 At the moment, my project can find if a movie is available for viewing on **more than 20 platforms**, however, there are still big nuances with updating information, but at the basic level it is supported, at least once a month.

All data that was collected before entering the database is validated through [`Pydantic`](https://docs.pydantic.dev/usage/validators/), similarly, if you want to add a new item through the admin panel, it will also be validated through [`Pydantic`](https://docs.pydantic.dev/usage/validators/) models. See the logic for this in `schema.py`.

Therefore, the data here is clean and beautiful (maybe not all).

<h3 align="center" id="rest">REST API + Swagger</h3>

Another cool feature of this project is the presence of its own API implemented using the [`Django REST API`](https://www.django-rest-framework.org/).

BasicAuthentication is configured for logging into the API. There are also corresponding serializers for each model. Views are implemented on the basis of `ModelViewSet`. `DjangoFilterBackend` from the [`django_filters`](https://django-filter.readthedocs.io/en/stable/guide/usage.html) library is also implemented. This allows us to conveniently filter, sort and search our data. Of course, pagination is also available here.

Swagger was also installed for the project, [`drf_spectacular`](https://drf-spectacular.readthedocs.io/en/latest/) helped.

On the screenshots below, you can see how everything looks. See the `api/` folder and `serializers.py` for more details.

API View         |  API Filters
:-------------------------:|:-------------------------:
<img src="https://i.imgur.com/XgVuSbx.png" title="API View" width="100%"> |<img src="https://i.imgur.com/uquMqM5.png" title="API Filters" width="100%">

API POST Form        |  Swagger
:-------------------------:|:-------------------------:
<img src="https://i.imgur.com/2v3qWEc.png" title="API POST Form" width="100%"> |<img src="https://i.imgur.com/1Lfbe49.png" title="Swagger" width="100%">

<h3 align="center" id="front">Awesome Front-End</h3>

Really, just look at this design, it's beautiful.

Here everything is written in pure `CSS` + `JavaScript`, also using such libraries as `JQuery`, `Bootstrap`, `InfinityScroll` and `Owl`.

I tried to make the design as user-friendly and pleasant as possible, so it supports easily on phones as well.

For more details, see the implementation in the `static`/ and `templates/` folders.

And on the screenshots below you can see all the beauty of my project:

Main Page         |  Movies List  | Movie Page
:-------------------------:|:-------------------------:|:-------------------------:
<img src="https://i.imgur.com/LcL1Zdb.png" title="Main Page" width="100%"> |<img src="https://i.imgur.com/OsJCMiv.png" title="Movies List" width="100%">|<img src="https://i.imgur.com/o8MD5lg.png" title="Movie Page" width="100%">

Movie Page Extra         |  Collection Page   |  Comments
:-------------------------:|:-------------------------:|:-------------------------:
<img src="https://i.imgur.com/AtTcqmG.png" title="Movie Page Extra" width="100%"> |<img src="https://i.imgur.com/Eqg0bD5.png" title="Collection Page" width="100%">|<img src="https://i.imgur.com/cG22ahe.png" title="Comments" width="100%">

____

Every line of the data above is to be repeated exactly.

_Task response_
 At the moment, my project can find if a movie is available for viewing on **more than 20 platforms**, however, there are still big nuances with updating information, but at the basic level it is supported, at least once a month.

All data that was collected before entering the database is validated through [`Pydantic`](https://docs.pydantic.dev/usage/validators/), similarly, if you want to add a new item through the admin panel, it will also be validated through [`Pydantic`](https://docs.pydantic.dev/usage/validators/) models. See the logic for this in `schema.py`.

Therefore, the data here is clean and beautiful (maybe not all).

<h3 align="center" id="rest">REST API + Swagger</h3>

Another cool feature of this project is the presence of its own API implemented using the [`Django REST API`](https://www.django-rest-framework.org/).

BasicAuthentication is configured for logging into the API. There are also corresponding serializers for each model. Views are implemented on the basis of `ModelViewSet`. `DjangoFilterBackend` from the [`django_filters`](https://django-filter.readthedocs.io/en/stable/guide/usage.html) library is also implemented. This allows us to conveniently filter, sort and search our data. Of course, pagination is also available here.

Swagger was also installed for the project, [`drf_spectacular`](https://drf-spectacular.readthedocs.io/en/latest/) helped.

On the screenshots below, you can see how everything looks. See the `api/` folder and `serializers.py` for more details.

API View         |  API Filters
:-------------------------:|:-------------------------:
<img src="https://i.imgur.com/XgVuSbx.png" title="API View" width="100%"> |<img src="https://i.imgur.com/uquMqM5.png" title="API Filters" width="100%">

API POST Form        |  Swagger
:-------------------------:|:-------------------------:
<img src="https://i.imgur.com/2v3qWEc.png" title="API POST Form" width="100%"> |<img src="https://i.imgur.com/1Lfbe49.png" title="Swagger" width="100%">

<h3 align="center" id="front">Awesome Front-End</h3>

Really, just look at this design, it's beautiful.

Here everything is written in pure `CSS` + `JavaScript`, also using such libraries as `JQuery`, `Bootstrap`, `InfinityScroll` and `Owl`.

I tried to make the design as user-friendly and pleasant as possible, so it supports easily on phones as well.

For more details, see the implementation in the `static`/ and `templates/` folders.

And on the screenshots below you can see all the beauty of my project:

Main Page         |  Movies List  | Movie Page
:-------------------------:|:-------------------------:|:-------------------------:
<img src="https://i.imgur.com/LcL1Zdb.png" title="Main Page" width="100%"> |<img src="https://i.imgur.com/OsJCMiv.png" title="Movies List" width="100%">|<img src="https://i.imgur.com/o8MD5lg.png" title="Movie Page" width="100%">

Movie Page Extra         |  Collection Page   |  Comments
:-------------------------:|:-------------------------:|:-------------------------:
<img src="https://i.imgur.com/AtTcqmG.png" title="Movie Page Extra" width="100%"> |<img src="https://i.imgur.com/Eqg0bD5.png" title="Collection Page" width="100%">|<img src="https://i.imgur.com/cG22ahe.png" title="Comments" width="100%">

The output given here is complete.